Eski meslektaşımız Ertuğrul Özkök, 5 Mart tarihli “28 Şubat medyasında hesap vakti” başlıklı haberimize fena kızmış.
Çok ilginçtir, ne zaman Aydın Doğan’a; özellikle 28 Şubat süreci ile ilgili bir eleştiri yöneltilse önce Ertuğrul Bey zıplıyor.
Bu da benim çok dikkatimi çekiyor.
Ertuğrul Bey, Aydın Doğan’ın avukatı olmadığına göre ya her seferinde talimat alıyor, veya refleks olarak savunma ihtiyacı duyuyor.
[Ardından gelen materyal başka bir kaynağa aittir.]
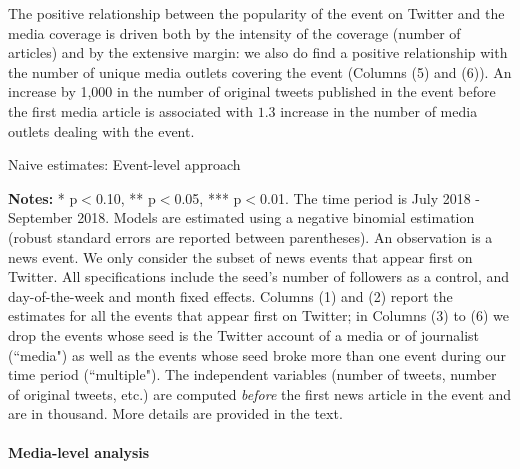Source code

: The positive relationship between the popularity of the event on Twitter and the media coverage is driven both by the intensity of the coverage (number of articles) and by the extensive margin: we also do find a positive relationship with the number of unique media outlets covering the event (Columns (5) and (6)). An increase by 1,000 in the number of original tweets published in the event before the first media article is associated with $1.3$ increase in the number of media outlets dealing with the event.


\begin{table}
\caption{Naive estimates: Event-level approach}
\begin{center}
	
\end{center}
\begin{spacing}{0.5}
	{\fns \textbf{Notes:} * p$<$0.10, ** p$<$0.05, *** p$<$0.01. The time period is July 2018 - September 2018.  Models are estimated using a negative binomial estimation (robust standard errors are reported between parentheses). An observation is a news event. We only consider the subset of news events that appear first on Twitter. All specifications include the seed's number of followers as a control, and day-of-the-week and month fixed effects. Columns (1) and (2) report the estimates for all the events that appear first on Twitter; in Columns (3) to (6) we drop the events whose seed is the Twitter account of a media or of journalist (``media") as well as the events whose seed broke more than one event during our time period (``multiple"). The independent variables (number of tweets, number of original tweets, etc.) are computed \textit{before} the first news article in the event and are in thousand. More details are provided in the text.} 
\end{spacing}
\label{Tab:number_articles_negbinomial_event}
\end{table} 


\paragraph{Media-level analysis}

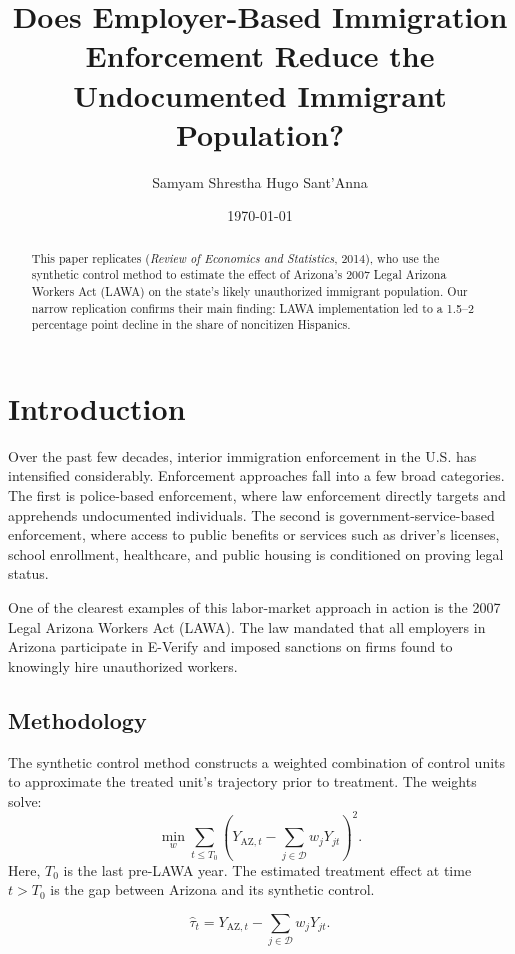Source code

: \documentclass{article}
\title{Does Employer-Based Immigration Enforcement Reduce the Undocumented Immigrant Population?}
\author{Samyam Shrestha \quad Hugo Sant'Anna}
\date{\today}
\begin{document}
\maketitle

\begin{abstract}
This paper replicates \cite{bohn2014did} (\emph{Review of Economics and Statistics}, 2014), who use the synthetic control method to estimate the effect of Arizona's 2007 Legal Arizona Workers Act (LAWA) on the state's likely unauthorized immigrant population. Our narrow replication confirms their main finding: LAWA implementation led to a 1.5--2 percentage point decline in the share of noncitizen Hispanics.
\end{abstract}

\section{Introduction}
Over the past few decades, interior immigration enforcement in the U.S. has intensified considerably. Enforcement approaches fall into a few broad categories. The first is police-based enforcement, where law enforcement directly targets and apprehends undocumented individuals. The second is government-service-based enforcement, where access to public benefits or services such as driver's licenses, school enrollment, healthcare, and public housing is conditioned on proving legal status.

One of the clearest examples of this labor-market approach in action is the 2007 Legal Arizona Workers Act (LAWA). The law mandated that all employers in Arizona participate in E-Verify and imposed sanctions on firms found to knowingly hire unauthorized workers.

\subsection{Methodology}
The synthetic control method constructs a weighted combination of control units to approximate the treated unit's trajectory prior to treatment. The weights solve:
\[
  \min_{w} \sum_{t \leq T_0} \left( Y_{\text{AZ},t} - \sum_{j \in \mathcal{D}} w_j Y_{jt} \right)^2.
\]
Here, $T_0$ is the last pre-LAWA year. The estimated treatment effect at time $t > T_0$ is the gap between Arizona and its synthetic control.

\begin{equation}
  \widehat{\tau}_t = Y_{\text{AZ},t} - \sum_{j \in \mathcal{D}} w_j Y_{jt}.
  \label{eq:tau}
\end{equation}
\end{document}
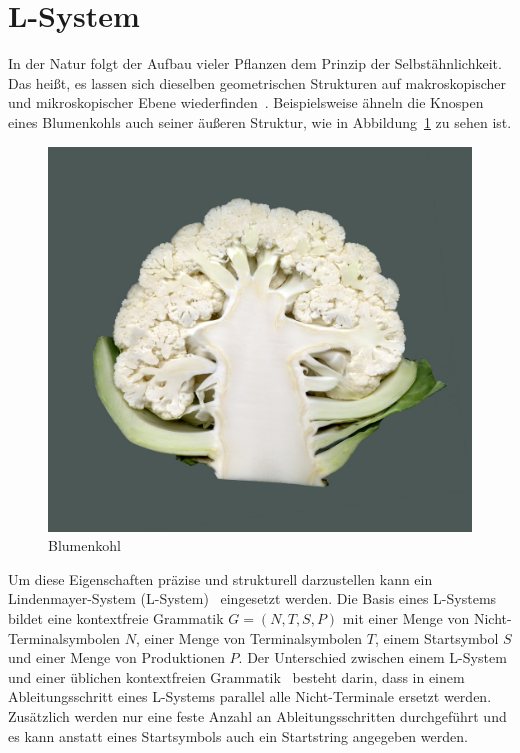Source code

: \section{L-System}\label{sec:L-System}
In der Natur folgt der Aufbau vieler Pflanzen dem Prinzip der Selbstähnlichkeit.
Das heißt, es lassen sich dieselben geometrischen Strukturen auf makroskopischer und mikroskopischer Ebene wiederfinden~\cite{Shaker2016}.
Beispielsweise ähneln die Knospen eines Blumenkohls auch seiner äußeren Struktur, wie in Abbildung~\ref{fig:Blumenkohl} zu sehen ist.
\begin{figure}[ht]
    \centering
    \includegraphics[width=0.5\linewidth]{chapters/02_Grundlagen/L_System/Blumenkohl-1.jpg}
    \caption[Blumenkohl]{Blumenkohl\footnotemark}\label{fig:Blumenkohl}
\end{figure}

Um diese Eigenschaften präzise und strukturell darzustellen kann ein Lindenmayer-System (L-System)~\cite{lindenmayer1990} eingesetzt werden.
Die Basis eines L-Systems bildet eine kontextfreie Grammatik $G=(N,T,S,P)$ mit einer Menge von Nicht-Terminalsymbolen $N$, einer Menge von Terminalsymbolen $T$, einem Startsymbol $S$ und einer Menge von Produktionen $P$.
Der Unterschied zwischen einem L-System und einer üblichen kontextfreien Grammatik~\cite{Wegener2005} besteht darin, dass in einem Ableitungsschritt eines L-Systems parallel alle Nicht-Terminale ersetzt werden.
Zusätzlich werden nur eine feste Anzahl an Ableitungsschritten durchgeführt und es kann anstatt eines Startsymbols auch ein Startstring angegeben werden.

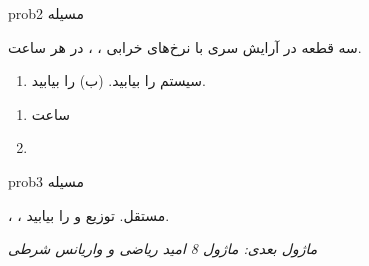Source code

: \begin{PSbox}[unbreakable]{prob}{مسیله 2}

سه قطعه در آرایش سری با نرخ‌های خرابی ، ،  در هر ساعت.

\begin{enumerate}
\def\labelenumi{(\PSalph{enumi})}
\tightlist
\item
   سیستم را بیابید. (ب)  را بیابید.
\end{enumerate}

\PSsolution{} 

\begin{enumerate}
\def\labelenumi{(\PSalph{enumi})}
\tightlist
\item
   ساعت
\item
\end{enumerate}

\end{PSbox}

\begin{PSbox}[unbreakable]{prob}{مسیله 3}

، ، مستقل. توزیع و  را بیابید.

\PSsolution{} 

\emph{ماژول بعدی: {ماژول 8  امید ریاضی و واریانس شرطی}}

\end{PSbox}

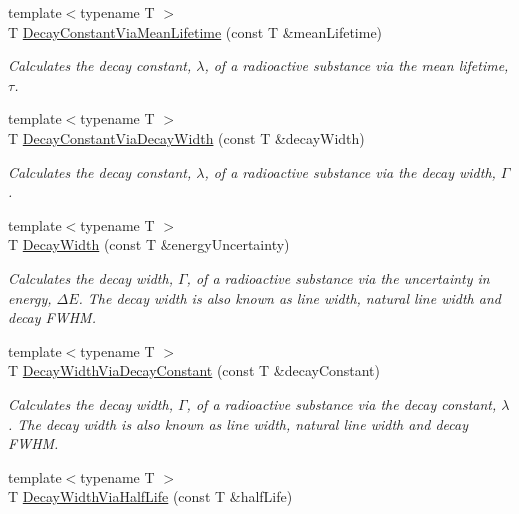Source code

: \begin{DoxyCompactItemize}
{\footnotesize template$<$typename T $>$ }\\T \mbox{\hyperlink{group___e_g_x_phys-_decay_constant_ga260cf6dc4f926269ea8966c19dfd269f}{Decay\+Constant\+Via\+Mean\+Lifetime}} (const T \&mean\+Lifetime)
\begin{DoxyCompactList}\small\item\em Calculates the decay constant, $\lambda$, of a radioactive substance via the mean lifetime, $\tau$. \end{DoxyCompactList}\item 
{\footnotesize template$<$typename T $>$ }\\T \mbox{\hyperlink{group___e_g_x_phys-_decay_constant_gac0dc5d8a75657eaa2e939dd243fe4ba8}{Decay\+Constant\+Via\+Decay\+Width}} (const T \&decay\+Width)
\begin{DoxyCompactList}\small\item\em Calculates the decay constant, $\lambda$, of a radioactive substance via the decay width, $\Gamma$. \end{DoxyCompactList}\item 
{\footnotesize template$<$typename T $>$ }\\T \mbox{\hyperlink{group___e_g_x_phys-_decay_width_gae232ec8bb39710131be898c057a25620}{Decay\+Width}} (const T \&energy\+Uncertainty)
\begin{DoxyCompactList}\small\item\em Calculates the decay width, $\Gamma$, of a radioactive substance via the uncertainty in energy, $\Delta E$. The decay width is also known as line width, natural line width and decay F\+W\+HM. \end{DoxyCompactList}\item 
{\footnotesize template$<$typename T $>$ }\\T \mbox{\hyperlink{group___e_g_x_phys-_decay_width_ga143a666966efecc535a59bb4f36a79c6}{Decay\+Width\+Via\+Decay\+Constant}} (const T \&decay\+Constant)
\begin{DoxyCompactList}\small\item\em Calculates the decay width, $\Gamma$, of a radioactive substance via the decay constant, $\lambda$. The decay width is also known as line width, natural line width and decay F\+W\+HM. \end{DoxyCompactList}\item 
{\footnotesize template$<$typename T $>$ }\\T \mbox{\hyperlink{group___e_g_x_phys-_decay_width_ga1113224b24790a2e34032f9e90ad55c6}{Decay\+Width\+Via\+Half\+Life}} (const T \&half\+Life)

\end{DoxyCompactItemize}

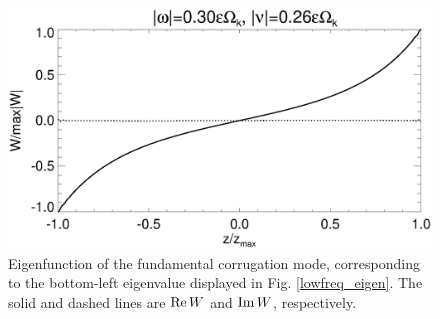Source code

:\begin{figure}
  \includegraphics[width=\linewidth]{figures/eigenvector_iso}
  \caption{Eigenfunction of the fundamental corrugation mode,
    corresponding to the 
    bottom-left eigenvalue displayed in Fig. \ref{lowfreq_eigen}. The
    solid and dashed lines are $\operatorname{Re} W$ and $\operatorname{Im} W$, respectively. 
    \label{lowfreq_eigenfunc}
  }
\end{figure}
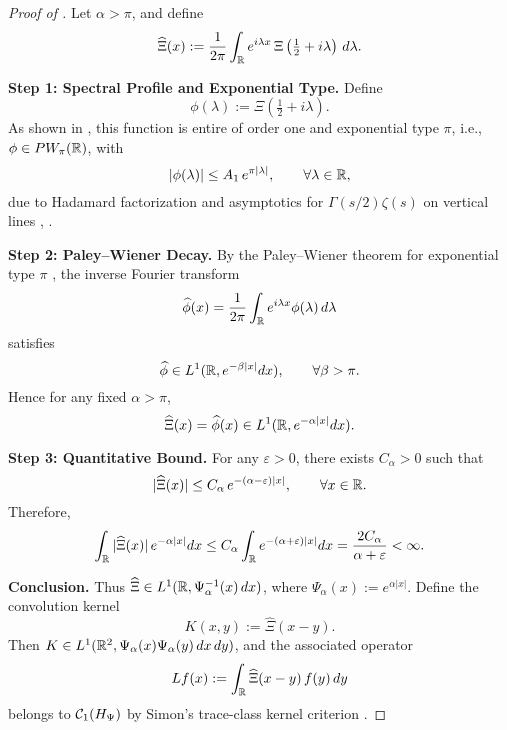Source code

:\begin{proof}[Proof of ]
Let \( \alpha > \pi \), and define
\[
\widehat{\Xi}(x) := \frac{1}{2\pi} \int_{\mathbb{R}} e^{i\lambda x} \, \Xi\left( \tfrac{1}{2} + i\lambda \right)\, d\lambda.
\]

\medskip
\noindent\textbf{Step 1: Spectral Profile and Exponential Type.}
Define
\[
\phi(\lambda) := \Xi\left( \tfrac{1}{2} + i\lambda \right).
\]
As shown in , this function is entire of order one and exponential type \( \pi \), i.e., \( \phi \in PW_\pi(\mathbb{R}) \), with
\[
|\phi(\lambda)| \le A_1\, e^{\pi |\lambda|}, \qquad \forall \lambda \in \mathbb{R},
\]
due to Hadamard factorization and asymptotics for \( \Gamma(s/2)\zeta(s) \) on vertical lines \cite[Ch.~3]{Levin1996EntireLectures}, \cite[Ch.~2]{Titchmarsh1986Zeta}.

\medskip
\noindent\textbf{Step 2: Paley--Wiener Decay.}
By the Paley--Wiener theorem for exponential type \( \pi \) \cite[Thm.~3.2.4]{Levin1996EntireLectures}, the inverse Fourier transform
\[
\widehat{\phi}(x) = \frac{1}{2\pi} \int_{\mathbb{R}} e^{i\lambda x} \phi(\lambda)\, d\lambda
\]
satisfies
\[
\widehat{\phi} \in L^1(\mathbb{R}, e^{-\beta |x|} dx), \qquad \forall \beta > \pi.
\]
Hence for any fixed \( \alpha > \pi \),
\[
\widehat{\Xi}(x) = \widehat{\phi}(x) \in L^1(\mathbb{R}, e^{-\alpha |x|} dx).
\]

\medskip
\noindent\textbf{Step 3: Quantitative Bound.}
For any \( \varepsilon > 0 \), there exists \( C_\alpha > 0 \) such that
\[
|\widehat{\Xi}(x)| \le C_\alpha\, e^{-(\alpha - \varepsilon)|x|}, \qquad \forall x \in \mathbb{R}.
\]
Therefore,
\[
\int_{\mathbb{R}} |\widehat{\Xi}(x)|\, e^{-\alpha |x|} dx
\le C_\alpha \int_{\mathbb{R}} e^{-(\alpha + \varepsilon)|x|} dx
= \frac{2 C_\alpha}{\alpha + \varepsilon} < \infty.
\]

\medskip
\noindent\textbf{Conclusion.}
Thus \( \widehat{\Xi} \in L^1(\mathbb{R}, \Psi_\alpha^{-1}(x)\, dx) \), where \( \Psi_\alpha(x) := e^{\alpha |x|} \). Define the convolution kernel
\[
K(x,y) := \widehat{\Xi}(x - y).
\]
Then \( K \in L^1(\mathbb{R}^2, \Psi_\alpha(x)\Psi_\alpha(y)\, dx\,dy) \), and the associated operator
\[
L f(x) := \int_{\mathbb{R}} \widehat{\Xi}(x - y)\, f(y)\, dy
\]
belongs to \( \mathcal{C}_1(H_{\Psi}) \) by Simon’s trace-class kernel criterion \cite[Thm.~4.2]{Simon2005TraceIdeals}.
\end{proof}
Ve kim nerede ne yazsa bu ve ‘yol arkadaşı’ her seferinde Yönetim Kurulu Başkanımızı hedef alıyor, hakaret yağdırıyor.
Bir kere, bu seviyesiz üslup onlara çok mu cazip görünüyor bilmiyorum ama karşıdan çok itici göründüğünü söyleyecek bir tek gerçek dostları yok mu acaba?
Asıl önemlisi de...
Beyler... Siz, rakiplerinizle ilgili her haberi patronunuzun talimatı ile yazıyor olabilirsiniz ama bizde bu işler öyle yürümüyor.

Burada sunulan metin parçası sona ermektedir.